Op-Ed

Kiev's brutal strategy in eastern Ukraine

A brutal winter and brutal actions from Kiev in eastern Ukraine

In mid-December, President Obama signed into law the Ukraine Freedom Support Act, which, among options for more sanctions against Russia, calls on the White House to provide Kiev with assistance for internally displaced persons as well as to cooperate with international organizations to distribute aid in Ukraine.

Such aid is sorely needed in eastern Ukraine. Much of the infrastructure of Donetsk and Luhansk — the main cities in the Donbas region — has been destroyed, coal and food supplies are disrupted, and Kiev froze government pension and other payments to the region in November. With brutal winter conditions approaching, risks of starvation and death are becoming too real. As the United Nations and Amnesty International put it, a humanitarian crisis is looming.

Unfortunately, recent statements by Col. Oleksiy Nozdrachov, Ukraine's chief of military and civilian cooperation in eastern Ukraine, show disturbing signs of Kiev's attitude toward this crisis. Where the U.N. sees a looming humanitarian disaster, Kiev may see an opportunity.

Kiev's strategy, as outlined by Nozdrachov in USA Today, is to continue withholding government services from the rebel-held areas in hopes that increased suffering will turn the local population against the separatists. “This shows the population in the occupied territory that the situation under the Ukrainian government is much, much better,” Nozdrachov said. In addition, an Amnesty International report posted Dec. 24 said pro-Kiev “volunteer battalions are increasingly blocking humanitarian aid into eastern Ukraine in a move which will exacerbate a pending humanitarian crisis.”

These actions are reprehensible. Kiev, and most of the world, rightly views the petty warlords in control of Donbas as illegitimate entities. However, if a gunman takes over an office building, no police department in the United States would condone withholding basic necessities from the hostages in the hope that they would rise up and vanquish the perpetrator. Providing aid to civilians trapped in a standoff is not appeasement or negotiation with terrorists; it is a fundamental principle: preventing needless loss of life.

Any decision to use the tragic situation in eastern Ukraine as a weapon is not only morally repugnant, but it also will surely have negative repercussions for Kiev. The strategy may help force the rebels to capitulate and allow Ukrainian President Petro Poroshenko to establish nominal control over the region. But Ukraine is a land where grudges run deep. Western Ukrainians have never forgotten the genocidal policies of Josef Stalin's Russia (which, incidentally, employed hunger as a weapon); the Russian-speaking residents of Donbass are not likely to forgive Kiev for starving them into submission. Anger at Kiev, and the West, will continue to simmer in Donbass. And that is a problem.

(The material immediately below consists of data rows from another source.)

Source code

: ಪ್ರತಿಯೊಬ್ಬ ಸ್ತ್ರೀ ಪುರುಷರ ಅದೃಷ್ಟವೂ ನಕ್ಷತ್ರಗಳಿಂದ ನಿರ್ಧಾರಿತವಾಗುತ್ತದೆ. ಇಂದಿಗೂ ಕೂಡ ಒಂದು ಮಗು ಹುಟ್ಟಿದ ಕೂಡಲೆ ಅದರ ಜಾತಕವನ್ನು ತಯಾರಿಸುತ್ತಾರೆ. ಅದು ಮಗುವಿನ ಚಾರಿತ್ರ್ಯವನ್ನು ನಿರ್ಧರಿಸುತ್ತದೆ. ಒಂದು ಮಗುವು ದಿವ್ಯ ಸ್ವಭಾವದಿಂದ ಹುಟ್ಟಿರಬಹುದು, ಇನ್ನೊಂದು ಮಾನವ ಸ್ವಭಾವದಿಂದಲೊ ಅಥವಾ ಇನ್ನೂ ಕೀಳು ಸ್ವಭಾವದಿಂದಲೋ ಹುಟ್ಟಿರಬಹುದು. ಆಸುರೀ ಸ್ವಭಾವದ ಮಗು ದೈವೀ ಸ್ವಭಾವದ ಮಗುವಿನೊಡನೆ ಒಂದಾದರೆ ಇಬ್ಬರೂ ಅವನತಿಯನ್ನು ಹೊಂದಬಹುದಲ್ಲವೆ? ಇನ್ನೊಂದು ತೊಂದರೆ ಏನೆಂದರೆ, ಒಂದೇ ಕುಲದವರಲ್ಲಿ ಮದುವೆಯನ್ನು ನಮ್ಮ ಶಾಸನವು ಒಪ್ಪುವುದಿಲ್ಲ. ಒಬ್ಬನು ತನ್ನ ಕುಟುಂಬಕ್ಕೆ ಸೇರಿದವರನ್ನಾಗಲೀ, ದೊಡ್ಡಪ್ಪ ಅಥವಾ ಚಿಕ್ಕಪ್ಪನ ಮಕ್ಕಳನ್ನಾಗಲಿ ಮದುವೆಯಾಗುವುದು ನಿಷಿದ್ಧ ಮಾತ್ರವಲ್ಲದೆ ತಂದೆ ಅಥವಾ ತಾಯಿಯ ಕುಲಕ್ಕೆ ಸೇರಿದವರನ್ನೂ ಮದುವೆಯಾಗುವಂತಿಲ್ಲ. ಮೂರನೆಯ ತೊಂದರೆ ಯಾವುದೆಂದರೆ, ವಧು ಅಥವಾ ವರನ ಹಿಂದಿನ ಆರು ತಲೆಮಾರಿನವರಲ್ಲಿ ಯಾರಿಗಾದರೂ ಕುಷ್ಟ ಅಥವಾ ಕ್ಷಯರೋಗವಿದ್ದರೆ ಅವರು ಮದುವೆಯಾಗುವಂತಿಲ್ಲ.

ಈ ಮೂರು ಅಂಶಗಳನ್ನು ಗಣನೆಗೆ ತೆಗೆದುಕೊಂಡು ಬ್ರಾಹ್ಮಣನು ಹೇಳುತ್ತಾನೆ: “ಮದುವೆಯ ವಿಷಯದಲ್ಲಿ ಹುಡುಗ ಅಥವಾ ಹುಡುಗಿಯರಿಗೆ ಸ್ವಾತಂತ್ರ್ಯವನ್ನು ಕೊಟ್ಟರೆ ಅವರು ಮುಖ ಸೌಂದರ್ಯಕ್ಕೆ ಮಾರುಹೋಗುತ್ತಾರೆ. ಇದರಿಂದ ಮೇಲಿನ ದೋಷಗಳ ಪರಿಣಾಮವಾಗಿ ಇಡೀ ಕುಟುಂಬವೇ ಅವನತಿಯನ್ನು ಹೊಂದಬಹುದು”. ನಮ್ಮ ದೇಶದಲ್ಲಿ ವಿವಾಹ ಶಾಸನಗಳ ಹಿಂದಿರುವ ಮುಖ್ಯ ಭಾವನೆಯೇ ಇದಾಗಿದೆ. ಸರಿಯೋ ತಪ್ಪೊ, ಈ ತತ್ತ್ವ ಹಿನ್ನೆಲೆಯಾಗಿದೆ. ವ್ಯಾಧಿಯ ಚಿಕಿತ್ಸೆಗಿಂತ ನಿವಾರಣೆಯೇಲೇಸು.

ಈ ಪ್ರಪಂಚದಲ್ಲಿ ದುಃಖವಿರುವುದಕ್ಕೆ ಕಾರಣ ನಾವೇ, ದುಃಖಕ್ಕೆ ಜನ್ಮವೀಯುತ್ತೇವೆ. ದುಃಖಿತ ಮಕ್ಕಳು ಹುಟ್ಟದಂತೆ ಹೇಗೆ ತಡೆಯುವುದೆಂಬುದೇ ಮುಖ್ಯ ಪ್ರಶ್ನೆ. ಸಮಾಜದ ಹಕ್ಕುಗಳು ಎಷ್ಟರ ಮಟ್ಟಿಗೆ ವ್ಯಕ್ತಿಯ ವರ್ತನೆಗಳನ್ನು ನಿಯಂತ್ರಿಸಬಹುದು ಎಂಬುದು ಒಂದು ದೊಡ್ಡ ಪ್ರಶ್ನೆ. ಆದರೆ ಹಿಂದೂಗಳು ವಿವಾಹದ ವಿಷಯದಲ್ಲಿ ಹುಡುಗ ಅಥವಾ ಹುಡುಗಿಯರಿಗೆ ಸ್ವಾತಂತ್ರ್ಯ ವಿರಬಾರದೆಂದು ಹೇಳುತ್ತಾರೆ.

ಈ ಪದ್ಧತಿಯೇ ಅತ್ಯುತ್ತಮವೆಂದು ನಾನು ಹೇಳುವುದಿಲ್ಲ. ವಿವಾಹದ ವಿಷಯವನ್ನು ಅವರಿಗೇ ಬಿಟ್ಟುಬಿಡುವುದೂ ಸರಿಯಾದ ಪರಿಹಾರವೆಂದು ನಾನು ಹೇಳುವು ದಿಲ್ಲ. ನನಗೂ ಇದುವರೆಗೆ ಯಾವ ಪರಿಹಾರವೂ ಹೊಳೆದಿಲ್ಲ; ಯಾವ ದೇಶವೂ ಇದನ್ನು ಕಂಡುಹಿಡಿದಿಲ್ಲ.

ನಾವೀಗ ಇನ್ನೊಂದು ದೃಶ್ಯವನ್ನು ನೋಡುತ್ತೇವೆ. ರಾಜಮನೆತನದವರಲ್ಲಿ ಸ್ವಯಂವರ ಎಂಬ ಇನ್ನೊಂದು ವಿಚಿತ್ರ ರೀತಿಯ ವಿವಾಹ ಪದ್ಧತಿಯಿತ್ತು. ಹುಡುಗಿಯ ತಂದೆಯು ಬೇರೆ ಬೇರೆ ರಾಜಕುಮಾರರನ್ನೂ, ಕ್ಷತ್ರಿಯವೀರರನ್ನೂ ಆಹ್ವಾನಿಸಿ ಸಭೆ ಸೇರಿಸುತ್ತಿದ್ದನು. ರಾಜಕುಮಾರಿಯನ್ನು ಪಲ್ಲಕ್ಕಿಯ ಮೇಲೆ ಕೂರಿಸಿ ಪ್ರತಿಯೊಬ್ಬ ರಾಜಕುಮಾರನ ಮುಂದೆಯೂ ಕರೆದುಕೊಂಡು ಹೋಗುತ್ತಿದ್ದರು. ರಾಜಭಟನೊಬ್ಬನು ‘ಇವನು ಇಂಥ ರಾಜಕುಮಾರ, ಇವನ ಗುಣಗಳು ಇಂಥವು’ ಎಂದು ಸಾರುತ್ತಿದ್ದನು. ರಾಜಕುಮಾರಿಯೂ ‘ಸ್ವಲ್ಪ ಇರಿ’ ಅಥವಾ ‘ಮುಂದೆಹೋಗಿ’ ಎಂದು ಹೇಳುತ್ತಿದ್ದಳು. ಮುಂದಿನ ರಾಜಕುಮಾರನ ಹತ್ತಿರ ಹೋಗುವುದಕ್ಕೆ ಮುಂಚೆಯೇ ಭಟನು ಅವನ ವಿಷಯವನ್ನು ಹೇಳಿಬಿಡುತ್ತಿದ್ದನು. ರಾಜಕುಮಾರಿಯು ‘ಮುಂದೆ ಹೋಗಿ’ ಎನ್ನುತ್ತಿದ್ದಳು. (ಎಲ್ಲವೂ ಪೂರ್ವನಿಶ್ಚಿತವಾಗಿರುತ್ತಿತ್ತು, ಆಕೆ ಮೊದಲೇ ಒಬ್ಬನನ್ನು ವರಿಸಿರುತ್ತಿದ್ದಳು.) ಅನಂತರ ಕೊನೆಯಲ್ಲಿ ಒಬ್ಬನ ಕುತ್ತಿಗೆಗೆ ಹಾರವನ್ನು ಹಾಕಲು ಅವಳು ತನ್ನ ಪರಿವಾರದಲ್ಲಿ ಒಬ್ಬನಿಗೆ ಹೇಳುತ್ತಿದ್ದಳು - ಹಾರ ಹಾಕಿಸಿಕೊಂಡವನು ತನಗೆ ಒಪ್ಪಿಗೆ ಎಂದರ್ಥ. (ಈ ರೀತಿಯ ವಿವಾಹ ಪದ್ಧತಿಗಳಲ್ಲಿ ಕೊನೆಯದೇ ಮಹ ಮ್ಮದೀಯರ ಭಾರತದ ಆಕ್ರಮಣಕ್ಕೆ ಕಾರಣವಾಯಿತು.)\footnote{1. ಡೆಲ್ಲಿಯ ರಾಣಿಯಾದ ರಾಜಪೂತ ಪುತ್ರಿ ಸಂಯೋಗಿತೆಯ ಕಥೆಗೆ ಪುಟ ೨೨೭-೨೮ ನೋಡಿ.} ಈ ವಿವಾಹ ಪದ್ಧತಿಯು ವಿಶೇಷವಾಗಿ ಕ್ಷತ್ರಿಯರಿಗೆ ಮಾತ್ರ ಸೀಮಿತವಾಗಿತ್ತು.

Ukraine cannot afford to have Donetsk and Luhansk solidify into a permanent conflict zone such as Transnistria in Moldova and Abkhazia and South Ossetia in Georgia, regions where long-standing enmities fester, preventing true national unity in those countries. Ukraine has long been teetering on the brink of economic collapse. Turning it around will be an enormous undertaking by the most optimistic of estimates; doing so without the industrial centers and natural resources of Donetsk and Luhansk may be impossible. Ukraine's best chance to beat back economic disaster is to move forward as a united nation, and to do that, it needs to win back the eastern Ukrainians.

That presents a challenge, which cannot be overcome by simply regaining territory and planting a Ukrainian flag. Eastern Ukraine is separated from the rest of country by a cultural, linguistic, and even religious, divide, with one of the two major Orthodox churches aligned with Kiev and the other with Moscow. It is a blurry divide, running through towns, sometimes through neighborhoods and families. Until last year, it was not an insurmountable barrier to national unity — if that were the case, Ukraine would have split apart in the early 1990s, as did Yugoslavia and Czechoslovakia. But after 4,700 deaths in eastern Ukraine and Crimea, more than a million displaced persons and continued fighting, the chasms have deepened.

On Monday, Poroshenko announced that he would meet Jan. 15 with representatives from France, Germany and Russia to discuss a peace settlement for Ukraine. Ukraine, he said, cannot win back Donbas militarily. In Moscow, Russia announced that it would continue to supply oil to Ukraine, and over the weekend, prisoners were exchanged between Kiev and rebel forces in separate peace talks in Minsk. These are welcome moves, but for the millions of pensioners and other civilians in Donbas, will the resolution they portend — a resolution that has been so far been elusive — come fast enough?

Lev Golinkin, who was born in the former Soviet Union — in the city of Kharkov, which is now part of eastern Ukraine — is the author of the memoir "A Backpack, a Bear, and Eight Crates of Vodka." He lives in New Jersey.